*** INPUT
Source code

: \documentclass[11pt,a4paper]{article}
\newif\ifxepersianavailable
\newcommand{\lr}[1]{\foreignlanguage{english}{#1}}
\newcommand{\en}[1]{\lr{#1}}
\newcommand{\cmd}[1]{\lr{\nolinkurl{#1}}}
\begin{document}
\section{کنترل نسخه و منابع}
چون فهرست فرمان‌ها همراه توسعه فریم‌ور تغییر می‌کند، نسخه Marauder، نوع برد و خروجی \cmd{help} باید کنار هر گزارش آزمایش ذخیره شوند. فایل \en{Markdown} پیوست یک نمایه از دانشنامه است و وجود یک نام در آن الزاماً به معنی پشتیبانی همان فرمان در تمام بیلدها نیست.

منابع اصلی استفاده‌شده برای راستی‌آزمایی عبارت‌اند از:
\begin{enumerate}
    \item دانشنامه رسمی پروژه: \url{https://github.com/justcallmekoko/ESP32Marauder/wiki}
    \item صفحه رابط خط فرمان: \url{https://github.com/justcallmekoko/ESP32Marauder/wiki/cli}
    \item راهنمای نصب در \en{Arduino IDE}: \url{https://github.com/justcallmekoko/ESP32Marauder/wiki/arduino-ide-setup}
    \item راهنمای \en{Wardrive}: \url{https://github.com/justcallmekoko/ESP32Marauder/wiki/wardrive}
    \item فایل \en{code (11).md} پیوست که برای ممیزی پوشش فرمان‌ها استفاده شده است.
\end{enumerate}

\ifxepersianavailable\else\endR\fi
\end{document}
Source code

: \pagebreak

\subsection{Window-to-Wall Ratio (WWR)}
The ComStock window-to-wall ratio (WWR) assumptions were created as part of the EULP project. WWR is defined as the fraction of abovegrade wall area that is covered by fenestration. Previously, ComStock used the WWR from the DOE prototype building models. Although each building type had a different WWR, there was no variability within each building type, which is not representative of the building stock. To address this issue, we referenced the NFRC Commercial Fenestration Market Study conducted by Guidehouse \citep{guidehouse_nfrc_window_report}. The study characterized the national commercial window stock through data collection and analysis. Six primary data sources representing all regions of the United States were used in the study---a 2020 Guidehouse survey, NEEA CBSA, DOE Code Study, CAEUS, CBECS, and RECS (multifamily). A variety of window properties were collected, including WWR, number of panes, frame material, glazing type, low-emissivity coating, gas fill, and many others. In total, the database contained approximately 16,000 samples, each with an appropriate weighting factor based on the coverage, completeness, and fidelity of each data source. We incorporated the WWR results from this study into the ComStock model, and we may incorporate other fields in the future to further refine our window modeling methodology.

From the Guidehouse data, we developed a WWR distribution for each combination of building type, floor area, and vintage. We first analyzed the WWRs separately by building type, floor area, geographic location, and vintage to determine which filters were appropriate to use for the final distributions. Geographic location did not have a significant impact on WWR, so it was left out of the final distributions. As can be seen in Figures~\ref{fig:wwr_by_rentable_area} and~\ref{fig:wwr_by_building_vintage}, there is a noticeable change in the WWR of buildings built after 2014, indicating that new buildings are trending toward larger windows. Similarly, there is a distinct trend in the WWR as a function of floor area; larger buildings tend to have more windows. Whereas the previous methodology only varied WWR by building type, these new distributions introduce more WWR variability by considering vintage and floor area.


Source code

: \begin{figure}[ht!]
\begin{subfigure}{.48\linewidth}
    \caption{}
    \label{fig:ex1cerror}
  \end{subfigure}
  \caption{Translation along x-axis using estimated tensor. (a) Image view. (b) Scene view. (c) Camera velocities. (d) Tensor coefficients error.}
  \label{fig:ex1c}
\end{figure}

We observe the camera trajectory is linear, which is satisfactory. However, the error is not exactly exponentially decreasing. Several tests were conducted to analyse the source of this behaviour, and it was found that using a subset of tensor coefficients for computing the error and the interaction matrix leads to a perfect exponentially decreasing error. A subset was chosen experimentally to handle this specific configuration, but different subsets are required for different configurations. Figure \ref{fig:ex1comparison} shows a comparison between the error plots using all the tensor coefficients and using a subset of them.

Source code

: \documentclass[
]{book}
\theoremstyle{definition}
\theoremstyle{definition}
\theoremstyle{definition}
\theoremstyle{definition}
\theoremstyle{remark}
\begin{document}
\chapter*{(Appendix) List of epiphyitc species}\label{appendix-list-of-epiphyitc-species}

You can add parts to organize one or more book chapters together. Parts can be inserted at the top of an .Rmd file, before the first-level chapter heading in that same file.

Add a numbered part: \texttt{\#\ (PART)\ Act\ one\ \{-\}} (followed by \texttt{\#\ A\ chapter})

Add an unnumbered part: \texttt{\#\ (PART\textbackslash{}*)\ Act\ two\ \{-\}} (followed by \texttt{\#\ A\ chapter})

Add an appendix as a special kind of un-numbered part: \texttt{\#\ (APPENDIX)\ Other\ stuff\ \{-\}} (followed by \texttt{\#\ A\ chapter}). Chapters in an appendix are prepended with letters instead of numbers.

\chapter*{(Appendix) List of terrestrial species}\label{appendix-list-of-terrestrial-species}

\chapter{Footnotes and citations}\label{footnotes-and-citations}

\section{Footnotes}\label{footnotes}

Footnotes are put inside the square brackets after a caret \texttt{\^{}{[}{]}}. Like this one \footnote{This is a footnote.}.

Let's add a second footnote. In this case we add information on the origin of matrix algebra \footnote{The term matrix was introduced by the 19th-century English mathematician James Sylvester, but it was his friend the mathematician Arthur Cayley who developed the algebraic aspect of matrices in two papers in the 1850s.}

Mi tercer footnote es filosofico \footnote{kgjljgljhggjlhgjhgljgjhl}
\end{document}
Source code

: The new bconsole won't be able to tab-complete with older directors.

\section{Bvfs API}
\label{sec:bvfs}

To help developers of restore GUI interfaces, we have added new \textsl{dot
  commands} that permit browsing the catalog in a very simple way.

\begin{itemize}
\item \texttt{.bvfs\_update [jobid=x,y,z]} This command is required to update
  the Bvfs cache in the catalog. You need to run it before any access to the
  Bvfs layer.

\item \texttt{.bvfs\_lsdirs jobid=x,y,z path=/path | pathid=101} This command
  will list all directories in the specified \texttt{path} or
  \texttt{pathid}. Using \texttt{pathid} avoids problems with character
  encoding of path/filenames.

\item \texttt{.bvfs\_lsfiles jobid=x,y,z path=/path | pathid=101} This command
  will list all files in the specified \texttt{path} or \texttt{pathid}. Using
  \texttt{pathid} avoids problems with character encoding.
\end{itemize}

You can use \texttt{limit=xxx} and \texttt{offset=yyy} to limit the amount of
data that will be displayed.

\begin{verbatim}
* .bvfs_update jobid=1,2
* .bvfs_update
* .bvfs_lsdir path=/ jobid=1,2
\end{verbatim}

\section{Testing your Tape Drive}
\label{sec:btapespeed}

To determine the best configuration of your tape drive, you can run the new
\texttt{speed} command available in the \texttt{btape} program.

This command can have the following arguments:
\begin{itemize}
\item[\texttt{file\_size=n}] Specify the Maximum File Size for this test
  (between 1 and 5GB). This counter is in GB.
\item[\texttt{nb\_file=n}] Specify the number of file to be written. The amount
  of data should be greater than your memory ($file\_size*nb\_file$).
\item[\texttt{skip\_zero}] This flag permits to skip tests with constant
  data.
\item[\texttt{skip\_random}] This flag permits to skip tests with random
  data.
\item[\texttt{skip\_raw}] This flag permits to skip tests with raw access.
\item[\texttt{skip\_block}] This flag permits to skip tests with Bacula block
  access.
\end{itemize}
******
### EXERCISE DESCRIPTION
Working down from the line that contains "command available in", retype each line exactly through the last line of the data, and give nothing else.

### ANSWER TO THIS TASK
\texttt{speed} command available in the \texttt{btape} program.

This command can have the following arguments:
\begin{itemize}
\item[\texttt{file\_size=n}] Specify the Maximum File Size for this test
  (between 1 and 5GB). This counter is in GB.
\item[\texttt{nb\_file=n}] Specify the number of file to be written. The amount
  of data should be greater than your memory ($file\_size*nb\_file$).
\item[\texttt{skip\_zero}] This flag permits to skip tests with constant
  data.
\item[\texttt{skip\_random}] This flag permits to skip tests with random
  data.
\item[\texttt{skip\_raw}] This flag permits to skip tests with raw access.
\item[\texttt{skip\_block}] This flag permits to skip tests with Bacula block
  access.
\end{itemize}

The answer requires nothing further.